Sunday, February 10, 2008

Change and Experience

The polls are saying that Americans want "change," and Hillary Clinton is responding to those polls with two messages: that she will work for change, and that she has the advantage of experience and will "know what to do" on the first day in office. Ignoring for the moment the issues of whether Clinton really has any experience comparable to being President, whether her experiences in the past are likely to be applicable to future circumstances, and whether she has actually learned anything from her experiences, there are at least two things wrong with those two messages of her campaign.

The first problem is that the two messages are contradictory. A call for "change" is not a call for a particular solution, because if the voters knew exactly what solution they wanted they would vote for the candidate advocating that solution. A call for "change" is instead a call for a new and different perspective, a creative search for a "third way" that is not apparent at the moment. To a voter looking for that kind of new direction, the claim that Clinton already knows what to do the first day in office is not appealing.
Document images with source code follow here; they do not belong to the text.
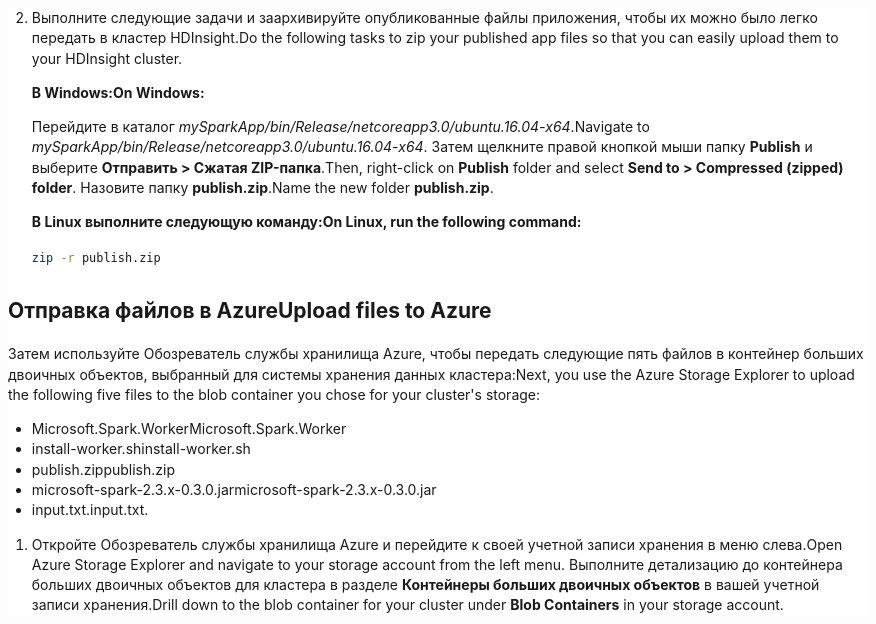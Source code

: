 2. <span data-ttu-id="c8f0e-178">Выполните следующие задачи и заархивируйте опубликованные файлы приложения, чтобы их можно было легко передать в кластер HDInsight.</span><span class="sxs-lookup"><span data-stu-id="c8f0e-178">Do the following tasks to zip your published app files so that you can easily upload them to your HDInsight cluster.</span></span>

   <span data-ttu-id="c8f0e-179">**В Windows:**</span><span class="sxs-lookup"><span data-stu-id="c8f0e-179">**On Windows:**</span></span>

   <span data-ttu-id="c8f0e-180">Перейдите в каталог *mySparkApp/bin/Release/netcoreapp3.0/ubuntu.16.04-x64*.</span><span class="sxs-lookup"><span data-stu-id="c8f0e-180">Navigate to *mySparkApp/bin/Release/netcoreapp3.0/ubuntu.16.04-x64*.</span></span> <span data-ttu-id="c8f0e-181">Затем щелкните правой кнопкой мыши папку **Publish** и выберите **Отправить > Сжатая ZIP-папка**.</span><span class="sxs-lookup"><span data-stu-id="c8f0e-181">Then, right-click on **Publish** folder and select **Send to > Compressed (zipped) folder**.</span></span> <span data-ttu-id="c8f0e-182">Назовите папку **publish.zip**.</span><span class="sxs-lookup"><span data-stu-id="c8f0e-182">Name the new folder **publish.zip**.</span></span>

   <span data-ttu-id="c8f0e-183">**В Linux выполните следующую команду:**</span><span class="sxs-lookup"><span data-stu-id="c8f0e-183">**On Linux, run the following command:**</span></span>

   ```bash
   zip -r publish.zip
   ```

## <a name="upload-files-to-azure"></a><span data-ttu-id="c8f0e-184">Отправка файлов в Azure</span><span class="sxs-lookup"><span data-stu-id="c8f0e-184">Upload files to Azure</span></span>

<span data-ttu-id="c8f0e-185">Затем используйте Обозреватель службы хранилища Azure, чтобы передать следующие пять файлов в контейнер больших двоичных объектов, выбранный для системы хранения данных кластера:</span><span class="sxs-lookup"><span data-stu-id="c8f0e-185">Next, you use the Azure Storage Explorer to upload the following five files to the blob container you chose for your cluster's storage:</span></span>

* <span data-ttu-id="c8f0e-186">Microsoft.Spark.Worker</span><span class="sxs-lookup"><span data-stu-id="c8f0e-186">Microsoft.Spark.Worker</span></span>
* <span data-ttu-id="c8f0e-187">install-worker.sh</span><span class="sxs-lookup"><span data-stu-id="c8f0e-187">install-worker.sh</span></span>
* <span data-ttu-id="c8f0e-188">publish.zip</span><span class="sxs-lookup"><span data-stu-id="c8f0e-188">publish.zip</span></span>
* <span data-ttu-id="c8f0e-189">microsoft-spark-2.3.x-0.3.0.jar</span><span class="sxs-lookup"><span data-stu-id="c8f0e-189">microsoft-spark-2.3.x-0.3.0.jar</span></span>
* <span data-ttu-id="c8f0e-190">input.txt.</span><span class="sxs-lookup"><span data-stu-id="c8f0e-190">input.txt.</span></span>

1. <span data-ttu-id="c8f0e-191">Откройте Обозреватель службы хранилища Azure и перейдите к своей учетной записи хранения в меню слева.</span><span class="sxs-lookup"><span data-stu-id="c8f0e-191">Open Azure Storage Explorer and navigate to your storage account from the left menu.</span></span> <span data-ttu-id="c8f0e-192">Выполните детализацию до контейнера больших двоичных объектов для кластера в разделе **Контейнеры больших двоичных объектов** в вашей учетной записи хранения.</span><span class="sxs-lookup"><span data-stu-id="c8f0e-192">Drill down to the blob container for your cluster under **Blob Containers** in your storage account.</span></span>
The other problem is that the messages of the Clinton campaign are all about the ends and not about the means, about substance and not style, and the desire for change seems to be a desire not just for different results but for a different way of getting those results. Specifically, many voters seem to be tired of partisan animosity and the bickering and acrimony that goes along with it. They don't want to beat Republicans so much as they want to convince them to help advance the common goals shared by most Americans. Barack Obama's message of unity is therefore going to be more appealing to voters looking for change than Clinton's message that her experience in fighting Republicans will make her more effective in fighting them in the future. In touting her credentials of divisiveness, and conducting a campaign of divisiveness, Clinton has completely overlooked what might be the most important kind of change, which is a change in the way we think about politics.

Voting is usually more intuitive than intellectual, and I think that the majority of Democratic voters feel uneasy about the messages about Clinton campaign even if they don't (or can't) explain exactly why they are uneasy. Which is why I expect Obama to win a majority of the delegates elected to the Democratic convention.

Whether that majority will be enough to win the nomination is, unfortunately, a different story.